Jak jeszcze pionierowate były w stałym użyciu to ZAWSZE urywały się wyprowadzenia cewek wejściowych fal długich od spodu (przy karkasie),nigdy z wierzchu.Z ciekawostek:radio nie gra,odwracam do góry i gra,trochę poszukałem i okazało się ,że rdzeń ferrytowy w cewce pcz odkleił się od plastikowej gwintowanej tulejki,jak radio odwracałem to wpadał na właściwe miejsce i grało.
olgierd pisze:W kwestii myszy zdecydowanie potwierdzam. W "Śnieżce", którą dostałem do przestrojenia, wewnątrz natknąłem się na mysie gniazdo, sporządzone z kawałków linki od skali, resztek membrany głośnika i innych paprochów.

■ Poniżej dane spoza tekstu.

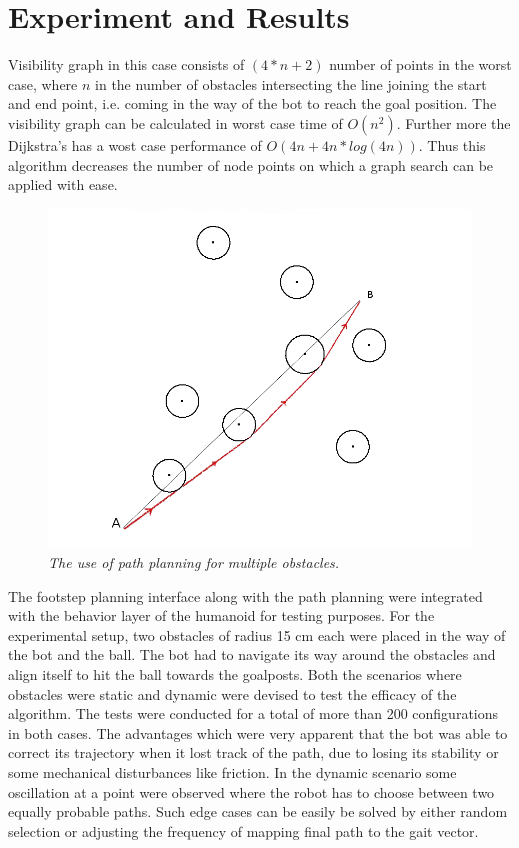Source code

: \documentclass[letterpaper, 10 pt, conference]{ieeeconf}  %
\begin{document}
\section{Experiment and Results}
Visibility graph in this case consists of $(4*n+2)$ number of points in the worst case, where $n$ in the number of obstacles intersecting the line joining the start and end point, i.e. coming in the way of the bot to reach the goal position. The visibility graph can be calculated in worst case time of $O(n^2)$. Further more the Dijkstra's has a wost case performance of $O(4n+4n*log(4n))$. Thus this algorithm decreases the number of node points on which a graph search can be applied with ease. \\
\begin{figure}[b]  
\begin{center}  
\includegraphics[scale=0.25]{test1.JPG}  
\caption{\small \sl The use of path planning for multiple obstacles. \label{fig:test}}  
\end{center}  
\end{figure}
The footstep planning interface along with the path planning were integrated with the behavior layer of the humanoid for testing purposes. For the experimental setup, two obstacles of radius 15 cm each were placed in the way of the bot and the ball. The bot had to navigate its way around the obstacles and align itself to hit the ball towards the goalposts. Both the scenarios where obstacles were static and dynamic were devised to test the efficacy of the algorithm. The tests were conducted for a total of more than 200 configurations in both cases. The advantages which were very apparent that the bot was able to correct its trajectory when it lost track of the path, due to losing its stability or some mechanical disturbances like friction. In the dynamic scenario some oscillation at a point were observed where the robot has to choose between two equally probable paths. Such edge cases can be easily be solved by either random selection or adjusting the frequency of mapping final path to the gait vector.\\
\end{document}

Zupełnie nie wiem, co z tym radiem teraz zrobić...
Najbardziej mnie wkurza, gdy ludzie oddają radia "do przestrojenia", bo myślą że brak dźwięku to wina "innych fal". A że sprzęt jest zrujnowany i żaden kluczowy element nie jest sprawny, to już zmartwienie serwisanta.
Odróżnić niepodobna czy gra orkiestra czy aparat, a muzyka wychodzi tak głośno, że kilkanaście par tańczyć może.